Sus grandes ojos negros parecían querer devorar los tuyos.
–Que dejes de fumar.
Breve silencio.
–No creo que pueda.
–Tienes que poder, mujer araña, o no hay clases de repaso.
–Abusas porque me tienes en tu poder, Ángel.
–No es eso, arañita, lo que pasa es que no me gusta que estés acabando tu vida en un vicio inútil.
–Gracias por preocuparte por mí, Ángel –te dijo, y volvió a estampar otro beso en tus mejillas. Inhaló profundamente, arrojó el cigarrillo y lo aplastó con la punta de sus tacos.
–¡Muere, cucaracha!
–¿Contento, Ángel?
–Por ti, arañita. No me gustaría que mueras con los pulmones llenos de hollín.
–Tengo mi abuelita y mi tío que fuman como chinos en quiebra y…

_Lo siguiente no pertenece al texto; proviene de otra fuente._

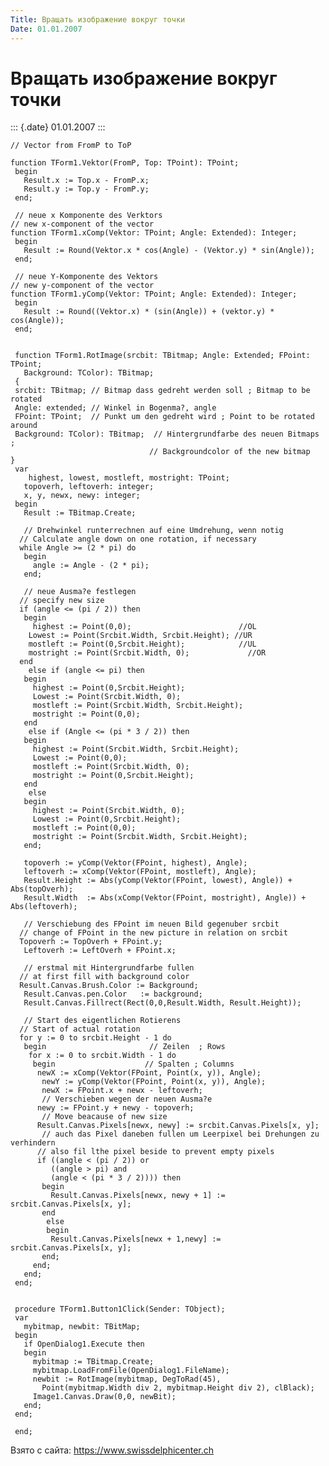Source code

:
 ```yaml
---
Title: Вращать изображение вокруг точки
Date: 01.01.2007
---
```



Вращать изображение вокруг точки
================================

::: {.date}
01.01.2007
:::

    // Vector from FromP to ToP 
     
    function TForm1.Vektor(FromP, Top: TPoint): TPoint;
     begin
       Result.x := Top.x - FromP.x;
       Result.y := Top.y - FromP.y;
     end;
     
     // neue x Komponente des Verktors 
    // new x-component of the vector 
    function TForm1.xComp(Vektor: TPoint; Angle: Extended): Integer;
     begin
       Result := Round(Vektor.x * cos(Angle) - (Vektor.y) * sin(Angle));
     end;
     
     // neue Y-Komponente des Vektors 
    // new y-component of the vector 
    function TForm1.yComp(Vektor: TPoint; Angle: Extended): Integer;
     begin
       Result := Round((Vektor.x) * (sin(Angle)) + (vektor.y) * cos(Angle));
     end;
     
     
     function TForm1.RotImage(srcbit: TBitmap; Angle: Extended; FPoint: TPoint;
       Background: TColor): TBitmap;
     { 
     srcbit: TBitmap; // Bitmap dass gedreht werden soll ; Bitmap to be rotated 
     Angle: extended; // Winkel in Bogenma?, angle 
     FPoint: TPoint;  // Punkt um den gedreht wird ; Point to be rotated around 
     Background: TColor): TBitmap;  // Hintergrundfarbe des neuen Bitmaps ; 
                                   // Backgroundcolor of the new bitmap 
    }
     var
        highest, lowest, mostleft, mostright: TPoint;
       topoverh, leftoverh: integer;
       x, y, newx, newy: integer;
     begin
       Result := TBitmap.Create;
     
       // Drehwinkel runterrechnen auf eine Umdrehung, wenn notig 
      // Calculate angle down on one rotation, if necessary 
      while Angle >= (2 * pi) do
       begin
         angle := Angle - (2 * pi);
       end;
     
       // neue Ausma?e festlegen 
      // specify new size 
      if (angle <= (pi / 2)) then
       begin
         highest := Point(0,0);                        //OL 
        Lowest := Point(Srcbit.Width, Srcbit.Height); //UR 
        mostleft := Point(0,Srcbit.Height);            //UL 
        mostright := Point(Srcbit.Width, 0);             //OR 
      end
        else if (angle <= pi) then
       begin
         highest := Point(0,Srcbit.Height);
         Lowest := Point(Srcbit.Width, 0);
         mostleft := Point(Srcbit.Width, Srcbit.Height);
         mostright := Point(0,0);
       end
        else if (Angle <= (pi * 3 / 2)) then
       begin
         highest := Point(Srcbit.Width, Srcbit.Height);
         Lowest := Point(0,0);
         mostleft := Point(Srcbit.Width, 0);
         mostright := Point(0,Srcbit.Height);
       end
        else
       begin
         highest := Point(Srcbit.Width, 0);
         Lowest := Point(0,Srcbit.Height);
         mostleft := Point(0,0);
         mostright := Point(Srcbit.Width, Srcbit.Height);
       end;
     
       topoverh := yComp(Vektor(FPoint, highest), Angle);
       leftoverh := xComp(Vektor(FPoint, mostleft), Angle);
       Result.Height := Abs(yComp(Vektor(FPoint, lowest), Angle)) + Abs(topOverh);
       Result.Width  := Abs(xComp(Vektor(FPoint, mostright), Angle)) + Abs(leftoverh);
     
       // Verschiebung des FPoint im neuen Bild gegenuber srcbit 
      // change of FPoint in the new picture in relation on srcbit 
      Topoverh := TopOverh + FPoint.y;
       Leftoverh := LeftOverh + FPoint.x;
     
       // erstmal mit Hintergrundfarbe fullen 
      // at first fill with background color 
      Result.Canvas.Brush.Color := Background;
       Result.Canvas.pen.Color   := background;
       Result.Canvas.Fillrect(Rect(0,0,Result.Width, Result.Height));
     
       // Start des eigentlichen Rotierens 
      // Start of actual rotation 
      for y := 0 to srcbit.Height - 1 do
       begin                       // Zeilen  ; Rows 
        for x := 0 to srcbit.Width - 1 do
         begin                    // Spalten ; Columns 
          newX := xComp(Vektor(FPoint, Point(x, y)), Angle);
           newY := yComp(Vektor(FPoint, Point(x, y)), Angle);
           newX := FPoint.x + newx - leftoverh;
           // Verschieben wegen der neuen Ausma?e 
          newy := FPoint.y + newy - topoverh;
           // Move beacause of new size 
          Result.Canvas.Pixels[newx, newy] := srcbit.Canvas.Pixels[x, y];
           // auch das Pixel daneben fullen um Leerpixel bei Drehungen zu verhindern 
          // also fil lthe pixel beside to prevent empty pixels 
          if ((angle < (pi / 2)) or
             ((angle > pi) and
             (angle < (pi * 3 / 2)))) then
           begin
             Result.Canvas.Pixels[newx, newy + 1] := srcbit.Canvas.Pixels[x, y];
           end
            else
            begin
             Result.Canvas.Pixels[newx + 1,newy] := srcbit.Canvas.Pixels[x, y];
           end;
         end;
       end;
     end;
     
     
     procedure TForm1.Button1Click(Sender: TObject);
     var
       mybitmap, newbit: TBitMap;
     begin
       if OpenDialog1.Execute then
       begin
         mybitmap := TBitmap.Create;
         mybitmap.LoadFromFile(OpenDialog1.FileName);
         newbit := RotImage(mybitmap, DegToRad(45),
           Point(mybitmap.Width div 2, mybitmap.Height div 2), clBlack);
         Image1.Canvas.Draw(0,0, newBit);
       end;
     end;
     
     end;

Взято с сайта: <https://www.swissdelphicenter.ch>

–Y están más vivos que nosotros, ¿no?
–Mmm.
Rieron.
Salieron por la Carretera Central. Las combis pasaban veloces en una guerra contra el tiempo, el nuevo año se acercaba a pasos agigantados. Del Tropicana salía la voz de un cantante cantando a todo pulmón La culebrítica.
–¿Nos colamos a la fiesta?
–Después volvemos, cuando la noche se ponga más interesante.
Las combis seguían pasando veloces. Escucharon un potente estruendo. ¿Ese es una mamá rata? Parece que sí.
Doblaron hacia los Álamos.
–¿Qué hora tienes, Ángel?
–¡Chispas, son diez para las doce! –dijiste, mirando tu reloj.
–¿En serio?
–Sí.
–¿Está a la hora tu bobo, Ángel?
–Está con RPP.
–Ni cagando llego a mi jato.
–Al menos inténtalo, araña; por gusto no tienes tantas patas, ¿no?
–Con estos tacos me caigo por ahí y me saco la michi.
–Si quieres, te cargo.
–¿A ver? No creo que puedas.
–Cómo no voy a poder si estás bien charqui.
En ese instante los cohetes, los cohetones, los cohetes silbadores, las ratablancas, las mamás ratas y demás bombardas empezaron a estallar iluminando el cielo de La Realidad en mil colores. Parecía el asalto final a Bagdad, la madre de todas las batallas.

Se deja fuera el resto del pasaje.